The Survey calls on the private sector to partner the government in development

- Mythili Bhusnurmath

In an article for the Mint, chief economic adviser V. Anantha Nageswaran expressed the hope that the latest Economic Survey's proposed answers to the many challenges facing the economy—the course of key interest rates, energy transition, the drivers of global growth, impact of artificial intelligence on job markets, etc.—"will influence, illuminate and delineate [the government's] approaches to the more enduring challenges."

The CEA's fervent wish is reminiscent of what Samuel Johnson once said of second marriages. They represent 'the triumph of hope over experience.' The reason is simple. The Survey is authored by technocrats under the leadership of the CEA, who, unfettered by the compulsions of realpolitik, are free to make suggestions that most democratically elected governments would baulk at. Technocrats, after all, do not have to get re-elected; politicians do! The former can, therefore, condemn freebies and other handouts that impact the health of the fisc; the political class has to tread more warily.
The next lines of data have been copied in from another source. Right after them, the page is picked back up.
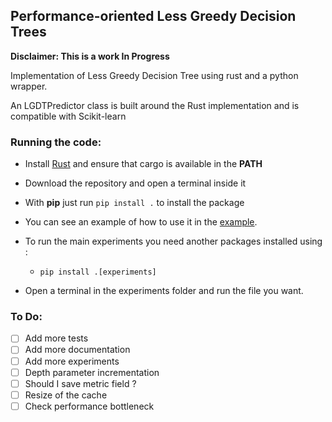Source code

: ## Performance-oriented Less Greedy Decision Trees

**Disclaimer: This is a work In Progress**

Implementation of Less Greedy Decision Tree using rust and a python wrapper.

An LGDTPredictor class is built around the Rust implementation and is compatible with Scikit-learn


### Running the code:
- Install [Rust](https://www.rust-lang.org/tools/install) and ensure that cargo is available in the **PATH**
- Download the repository and open a terminal inside it
- With **pip** just run ```pip install .``` to install the package
- You can see an example of how to use it in the [example](experiments/example.py).
- To run the main experiments you need another packages installed using :
  - ```pip install .[experiments]```

- Open a terminal in the experiments folder and run the file you want.

### To Do:

- [ ] Add more tests
- [ ] Add more documentation
- [ ] Add more experiments
- [ ] Depth parameter incrementation
- [ ] Should I save metric field ?
- [ ] Resize of the cache
- [ ] Check performance bottleneck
This is not to say that Economic Surveys serve no purpose at all. On the contrary, apart from being the most authentic record of economic events that marked the fiscal year drawing to a close, Surveys are an invaluable testing ground for new ideas. Ideas that might seem radical when they are first made, but over a period of time, allow governments to act on them. And in the interregnum, offer us the much-needed space and time for public debate, without which no course correction is possible in a democracy.